Exercise:
Supply the number of lines in the listing below in which the word "phonenumbers" occurs, and nothing else.

Records supplied:
- Opening Delimiter -

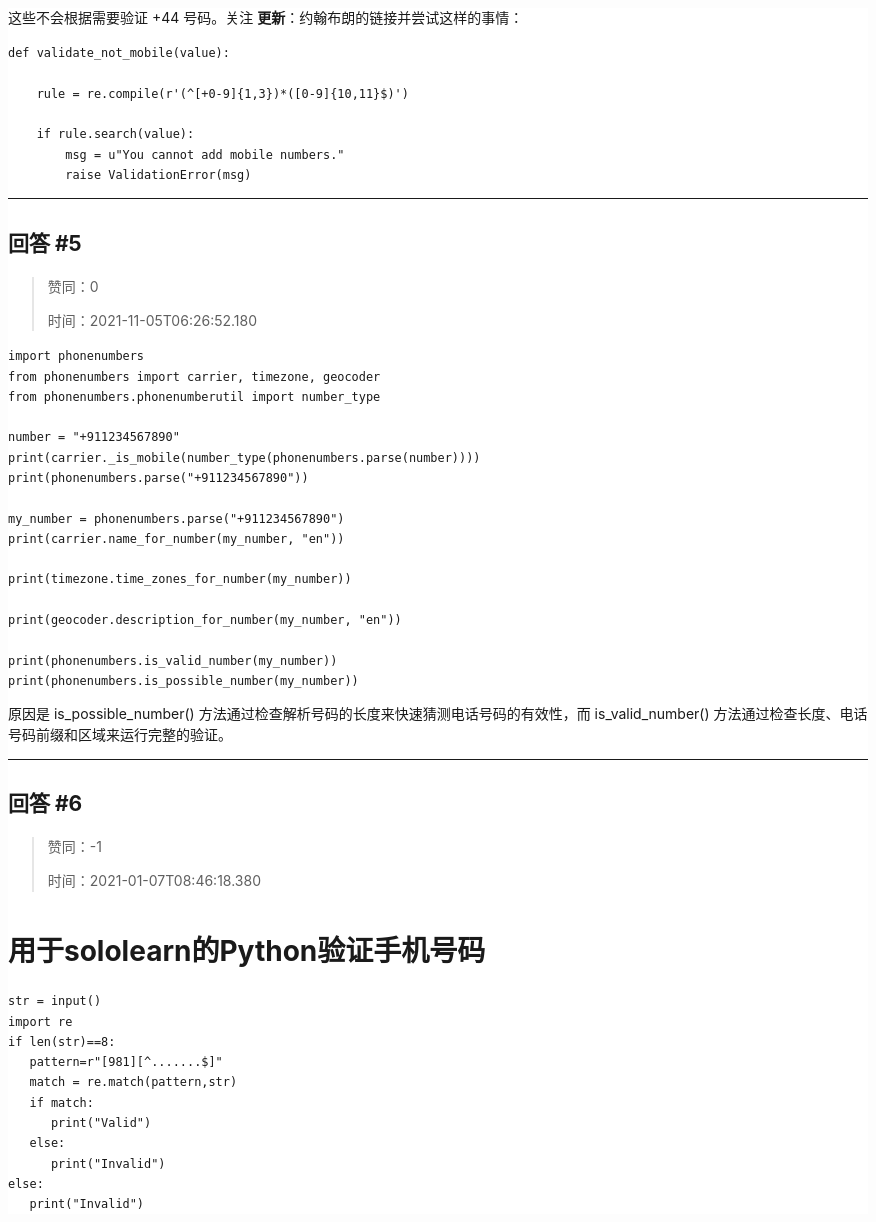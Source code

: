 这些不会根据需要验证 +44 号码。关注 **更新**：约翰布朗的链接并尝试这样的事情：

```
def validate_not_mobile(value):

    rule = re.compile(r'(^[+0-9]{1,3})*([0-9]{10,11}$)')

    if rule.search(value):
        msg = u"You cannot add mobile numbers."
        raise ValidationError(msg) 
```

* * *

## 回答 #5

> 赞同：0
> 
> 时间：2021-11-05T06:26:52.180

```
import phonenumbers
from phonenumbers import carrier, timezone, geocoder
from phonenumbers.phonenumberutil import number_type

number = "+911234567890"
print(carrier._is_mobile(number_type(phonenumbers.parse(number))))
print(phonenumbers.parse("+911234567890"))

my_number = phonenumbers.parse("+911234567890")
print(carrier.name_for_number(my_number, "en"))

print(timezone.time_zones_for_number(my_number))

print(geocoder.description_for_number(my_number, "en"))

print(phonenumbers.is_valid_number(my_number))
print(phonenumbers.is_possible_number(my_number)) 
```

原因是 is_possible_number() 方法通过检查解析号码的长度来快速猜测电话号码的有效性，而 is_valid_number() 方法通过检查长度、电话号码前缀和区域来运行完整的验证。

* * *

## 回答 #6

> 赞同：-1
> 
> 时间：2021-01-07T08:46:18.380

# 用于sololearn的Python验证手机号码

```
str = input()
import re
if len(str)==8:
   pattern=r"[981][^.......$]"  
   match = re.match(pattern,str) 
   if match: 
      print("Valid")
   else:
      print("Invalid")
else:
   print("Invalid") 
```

- Closing Delimiter -
- Opening Delimiter -

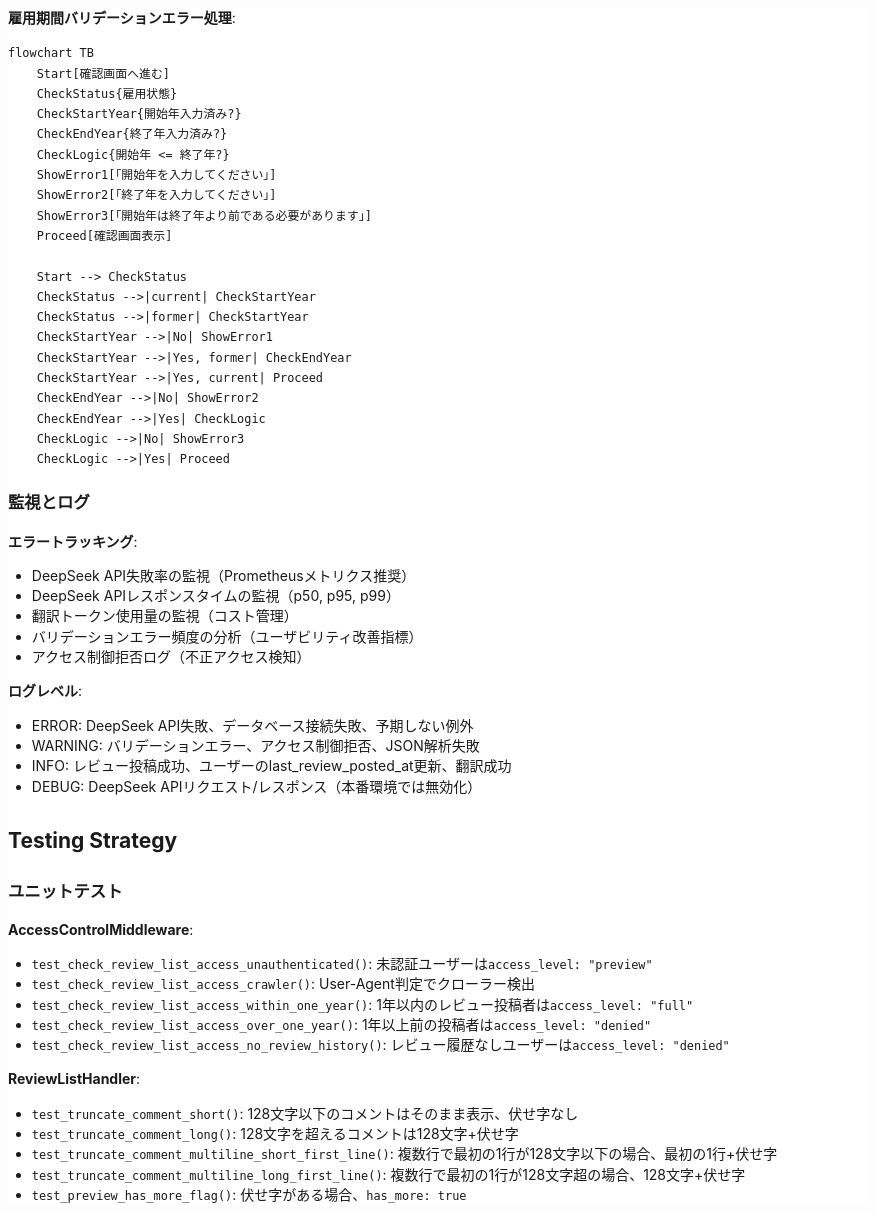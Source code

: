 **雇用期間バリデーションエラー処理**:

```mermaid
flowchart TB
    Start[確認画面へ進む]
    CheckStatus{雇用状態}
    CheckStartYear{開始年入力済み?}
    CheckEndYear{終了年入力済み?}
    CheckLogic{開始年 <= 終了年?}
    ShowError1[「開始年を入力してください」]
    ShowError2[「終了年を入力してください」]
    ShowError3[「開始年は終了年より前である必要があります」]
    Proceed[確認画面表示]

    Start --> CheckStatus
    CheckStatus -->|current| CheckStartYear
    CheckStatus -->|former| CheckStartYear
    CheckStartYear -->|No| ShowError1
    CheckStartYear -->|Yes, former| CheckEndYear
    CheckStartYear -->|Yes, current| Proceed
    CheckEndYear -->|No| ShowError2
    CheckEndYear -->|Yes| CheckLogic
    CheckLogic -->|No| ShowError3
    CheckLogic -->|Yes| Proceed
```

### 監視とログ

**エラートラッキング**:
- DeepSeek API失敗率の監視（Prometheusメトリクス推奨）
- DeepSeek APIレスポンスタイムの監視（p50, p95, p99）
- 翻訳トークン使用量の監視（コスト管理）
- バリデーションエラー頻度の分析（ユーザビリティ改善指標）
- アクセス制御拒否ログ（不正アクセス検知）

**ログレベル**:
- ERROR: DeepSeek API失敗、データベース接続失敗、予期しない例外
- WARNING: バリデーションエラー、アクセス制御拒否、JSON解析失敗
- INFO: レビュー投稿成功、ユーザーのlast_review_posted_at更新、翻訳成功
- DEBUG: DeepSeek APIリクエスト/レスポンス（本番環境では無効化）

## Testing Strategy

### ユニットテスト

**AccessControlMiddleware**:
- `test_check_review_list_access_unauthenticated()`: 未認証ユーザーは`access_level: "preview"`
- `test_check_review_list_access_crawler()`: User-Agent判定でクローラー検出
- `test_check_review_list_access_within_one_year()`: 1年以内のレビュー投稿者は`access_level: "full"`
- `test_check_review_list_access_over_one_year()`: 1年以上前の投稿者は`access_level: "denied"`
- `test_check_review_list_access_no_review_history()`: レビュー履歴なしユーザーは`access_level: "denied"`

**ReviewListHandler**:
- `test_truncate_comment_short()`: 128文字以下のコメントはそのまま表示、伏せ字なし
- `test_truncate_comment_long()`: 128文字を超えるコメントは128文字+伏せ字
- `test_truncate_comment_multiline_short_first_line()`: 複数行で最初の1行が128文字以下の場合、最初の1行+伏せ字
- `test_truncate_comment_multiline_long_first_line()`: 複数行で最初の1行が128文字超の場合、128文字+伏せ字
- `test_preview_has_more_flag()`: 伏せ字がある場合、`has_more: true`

- Closing Delimiter -
- Opening Delimiter -

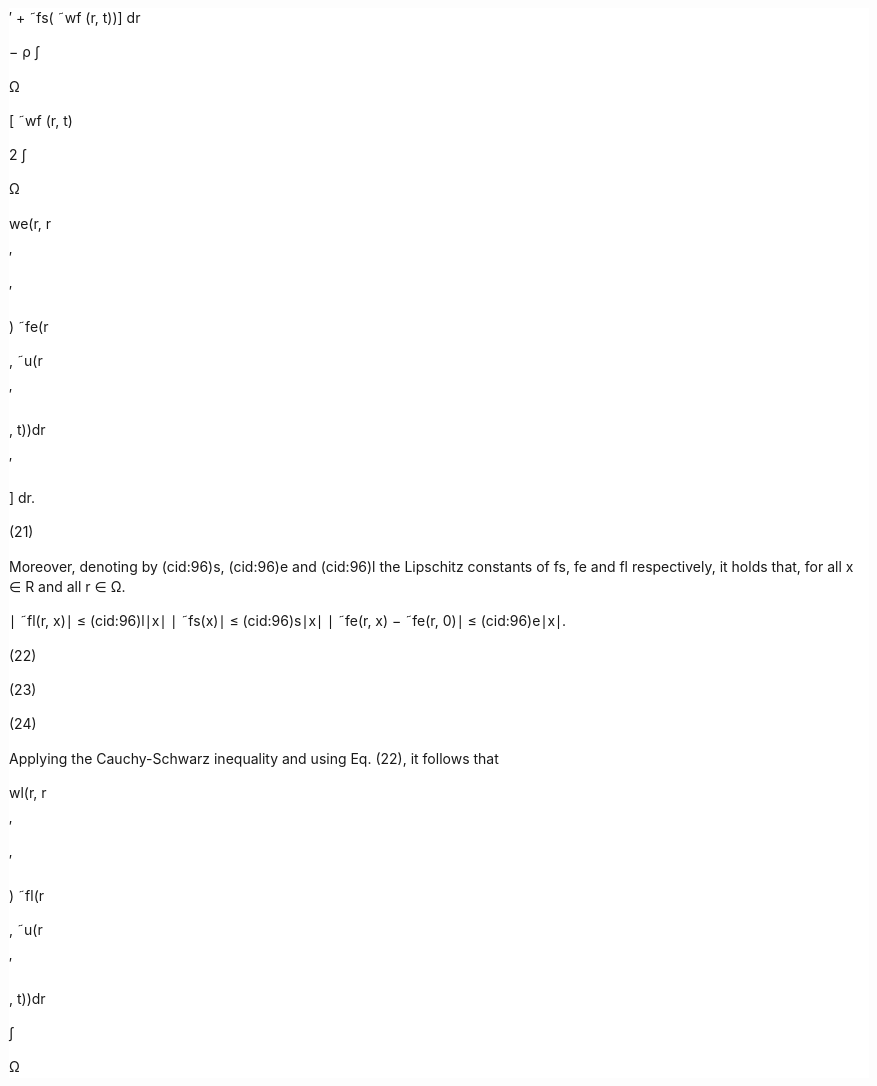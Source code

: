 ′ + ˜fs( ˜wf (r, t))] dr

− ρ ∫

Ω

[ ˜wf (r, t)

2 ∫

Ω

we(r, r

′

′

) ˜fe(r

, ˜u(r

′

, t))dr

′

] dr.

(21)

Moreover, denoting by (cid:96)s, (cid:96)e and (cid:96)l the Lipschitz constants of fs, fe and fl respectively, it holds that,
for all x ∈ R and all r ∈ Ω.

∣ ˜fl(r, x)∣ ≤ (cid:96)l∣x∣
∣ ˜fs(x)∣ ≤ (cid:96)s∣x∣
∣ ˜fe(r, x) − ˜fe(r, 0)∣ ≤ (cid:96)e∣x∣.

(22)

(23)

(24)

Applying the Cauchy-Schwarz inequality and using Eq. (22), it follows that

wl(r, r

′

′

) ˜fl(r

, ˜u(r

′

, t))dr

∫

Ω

- Closing Delimiter -

Task response:
8